-- Opening Marker --

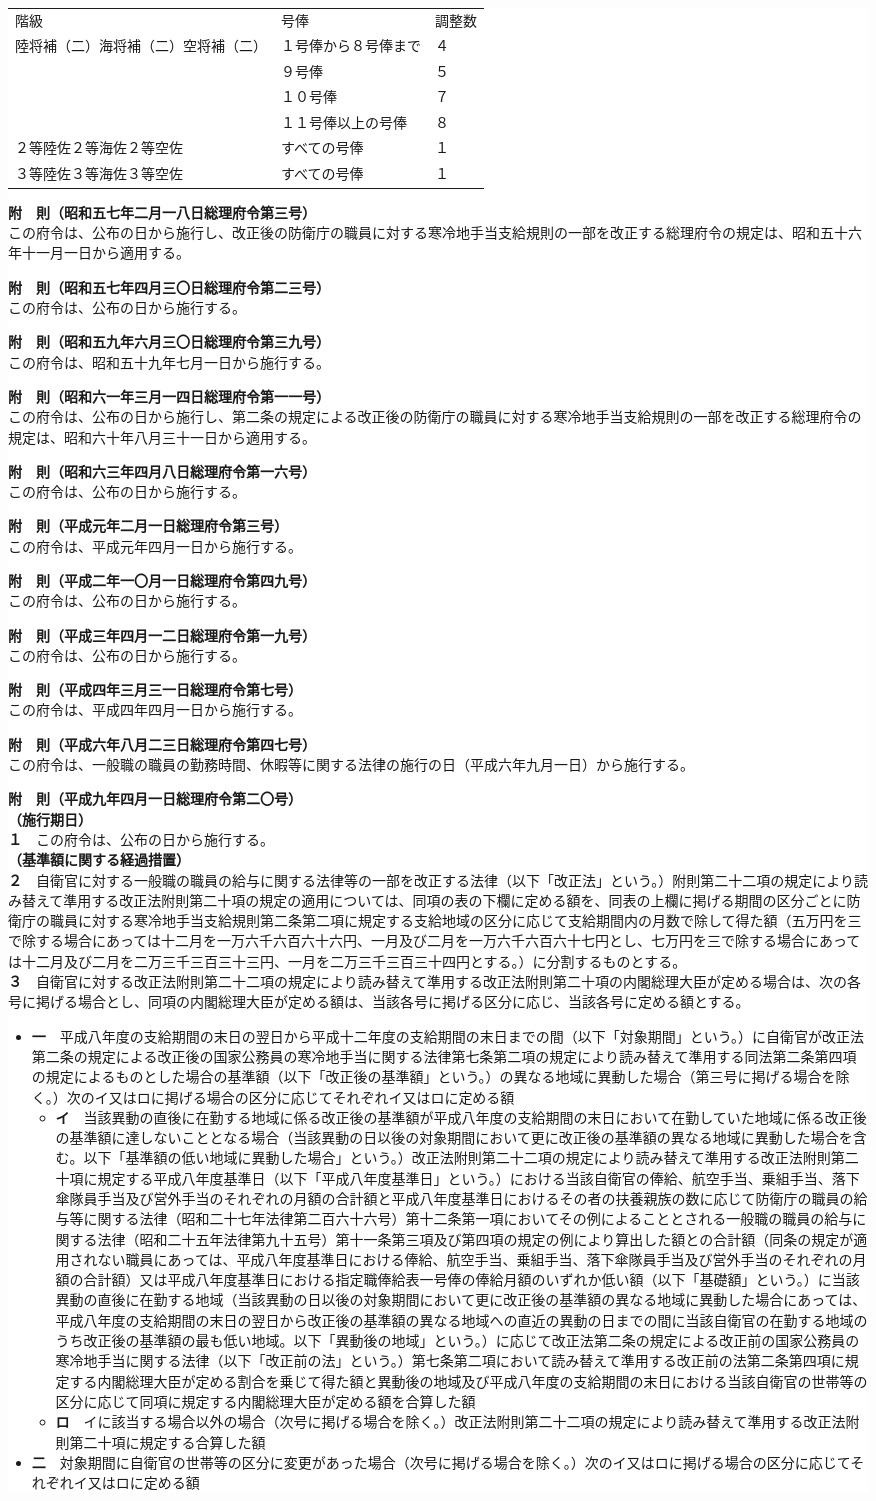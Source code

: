 ||||  
| --- | --- | --- |  
|階級|号俸|調整数|  
|陸将補（二）海将補（二）空将補（二）|１号俸から８号俸まで|４|  
||９号俸|５|  
||１０号俸|７|  
||１１号俸以上の号俸|８|  
|２等陸佐２等海佐２等空佐|すべての号俸|１|  
|３等陸佐３等海佐３等空佐|すべての号俸|１|  
  
**附　則（昭和五七年二月一八日総理府令第三号）**  
この府令は、公布の日から施行し、改正後の防衛庁の職員に対する寒冷地手当支給規則の一部を改正する総理府令の規定は、昭和五十六年十一月一日から適用する。  
  
**附　則（昭和五七年四月三〇日総理府令第二三号）**  
この府令は、公布の日から施行する。  
  
**附　則（昭和五九年六月三〇日総理府令第三九号）**  
この府令は、昭和五十九年七月一日から施行する。  
  
**附　則（昭和六一年三月一四日総理府令第一一号）**  
この府令は、公布の日から施行し、第二条の規定による改正後の防衛庁の職員に対する寒冷地手当支給規則の一部を改正する総理府令の規定は、昭和六十年八月三十一日から適用する。  
  
**附　則（昭和六三年四月八日総理府令第一六号）**  
この府令は、公布の日から施行する。  
  
**附　則（平成元年二月一日総理府令第三号）**  
この府令は、平成元年四月一日から施行する。  
  
**附　則（平成二年一〇月一日総理府令第四九号）**  
この府令は、公布の日から施行する。  
  
**附　則（平成三年四月一二日総理府令第一九号）**  
この府令は、公布の日から施行する。  
  
**附　則（平成四年三月三一日総理府令第七号）**  
この府令は、平成四年四月一日から施行する。  
  
**附　則（平成六年八月二三日総理府令第四七号）**  
この府令は、一般職の職員の勤務時間、休暇等に関する法律の施行の日（平成六年九月一日）から施行する。  
  
**附　則（平成九年四月一日総理府令第二〇号）**  
**（施行期日）**  
**１**　この府令は、公布の日から施行する。  
**（基準額に関する経過措置）**  
**２**　自衛官に対する一般職の職員の給与に関する法律等の一部を改正する法律（以下「改正法」という。）附則第二十二項の規定により読み替えて準用する改正法附則第二十項の規定の適用については、同項の表の下欄に定める額を、同表の上欄に掲げる期間の区分ごとに防衛庁の職員に対する寒冷地手当支給規則第二条第二項に規定する支給地域の区分に応じて支給期間内の月数で除して得た額（五万円を三で除する場合にあっては十二月を一万六千六百六十六円、一月及び二月を一万六千六百六十七円とし、七万円を三で除する場合にあっては十二月及び二月を二万三千三百三十三円、一月を二万三千三百三十四円とする。）に分割するものとする。  
**３**　自衛官に対する改正法附則第二十二項の規定により読み替えて準用する改正法附則第二十項の内閣総理大臣が定める場合は、次の各号に掲げる場合とし、同項の内閣総理大臣が定める額は、当該各号に掲げる区分に応じ、当該各号に定める額とする。  
* **一**　平成八年度の支給期間の末日の翌日から平成十二年度の支給期間の末日までの間（以下「対象期間」という。）に自衛官が改正法第二条の規定による改正後の国家公務員の寒冷地手当に関する法律第七条第二項の規定により読み替えて準用する同法第二条第四項の規定によるものとした場合の基準額（以下「改正後の基準額」という。）の異なる地域に異動した場合（第三号に掲げる場合を除く。）次のイ又はロに掲げる場合の区分に応じてそれぞれイ又はロに定める額  
	* **イ**　当該異動の直後に在勤する地域に係る改正後の基準額が平成八年度の支給期間の末日において在勤していた地域に係る改正後の基準額に達しないこととなる場合（当該異動の日以後の対象期間において更に改正後の基準額の異なる地域に異動した場合を含む。以下「基準額の低い地域に異動した場合」という。）改正法附則第二十二項の規定により読み替えて準用する改正法附則第二十項に規定する平成八年度基準日（以下「平成八年度基準日」という。）における当該自衛官の俸給、航空手当、乗組手当、落下傘隊員手当及び営外手当のそれぞれの月額の合計額と平成八年度基準日におけるその者の扶養親族の数に応じて防衛庁の職員の給与等に関する法律（昭和二十七年法律第二百六十六号）第十二条第一項においてその例によることとされる一般職の職員の給与に関する法律（昭和二十五年法律第九十五号）第十一条第三項及び第四項の規定の例により算出した額との合計額（同条の規定が適用されない職員にあっては、平成八年度基準日における俸給、航空手当、乗組手当、落下傘隊員手当及び営外手当のそれぞれの月額の合計額）又は平成八年度基準日における指定職俸給表一号俸の俸給月額のいずれか低い額（以下「基礎額」という。）に当該異動の直後に在勤する地域（当該異動の日以後の対象期間において更に改正後の基準額の異なる地域に異動した場合にあっては、平成八年度の支給期間の末日の翌日から改正後の基準額の異なる地域への直近の異動の日までの間に当該自衛官の在勤する地域のうち改正後の基準額の最も低い地域。以下「異動後の地域」という。）に応じて改正法第二条の規定による改正前の国家公務員の寒冷地手当に関する法律（以下「改正前の法」という。）第七条第二項において読み替えて準用する改正前の法第二条第四項に規定する内閣総理大臣が定める割合を乗じて得た額と異動後の地域及び平成八年度の支給期間の末日における当該自衛官の世帯等の区分に応じて同項に規定する内閣総理大臣が定める額を合算した額  
	* **ロ**　イに該当する場合以外の場合（次号に掲げる場合を除く。）改正法附則第二十二項の規定により読み替えて準用する改正法附則第二十項に規定する合算した額  
* **二**　対象期間に自衛官の世帯等の区分に変更があった場合（次号に掲げる場合を除く。）次のイ又はロに掲げる場合の区分に応じてそれぞれイ又はロに定める額  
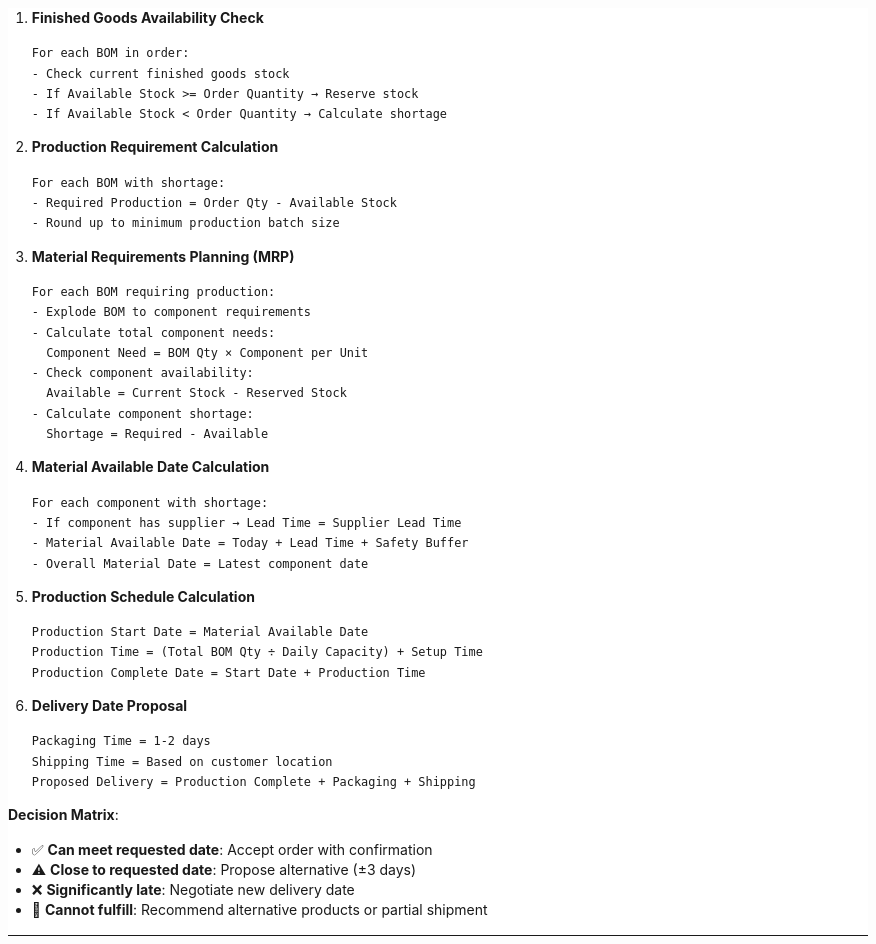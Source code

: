1. **Finished Goods Availability Check**
   ```
   For each BOM in order:
   - Check current finished goods stock
   - If Available Stock >= Order Quantity → Reserve stock
   - If Available Stock < Order Quantity → Calculate shortage
   ```

2. **Production Requirement Calculation**
   ```
   For each BOM with shortage:
   - Required Production = Order Qty - Available Stock
   - Round up to minimum production batch size
   ```

3. **Material Requirements Planning (MRP)**
   ```
   For each BOM requiring production:
   - Explode BOM to component requirements
   - Calculate total component needs:
     Component Need = BOM Qty × Component per Unit
   - Check component availability:
     Available = Current Stock - Reserved Stock
   - Calculate component shortage:
     Shortage = Required - Available
   ```

4. **Material Available Date Calculation**
   ```
   For each component with shortage:
   - If component has supplier → Lead Time = Supplier Lead Time
   - Material Available Date = Today + Lead Time + Safety Buffer
   - Overall Material Date = Latest component date
   ```

5. **Production Schedule Calculation**
   ```
   Production Start Date = Material Available Date
   Production Time = (Total BOM Qty ÷ Daily Capacity) + Setup Time
   Production Complete Date = Start Date + Production Time
   ```

6. **Delivery Date Proposal**
   ```
   Packaging Time = 1-2 days
   Shipping Time = Based on customer location
   Proposed Delivery = Production Complete + Packaging + Shipping
   ```

**Decision Matrix**:
- ✅ **Can meet requested date**: Accept order with confirmation
- ⚠️ **Close to requested date**: Propose alternative (±3 days)
- ❌ **Significantly late**: Negotiate new delivery date
- 🚨 **Cannot fulfill**: Recommend alternative products or partial shipment

---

-- Closing Marker --

Exercise: Count the lines in the entries above that include the string "次のイ又はロに掲げる場合の区分に応じてそれぞれイ又はロに定める額", then give only that figure.

Written reply: 2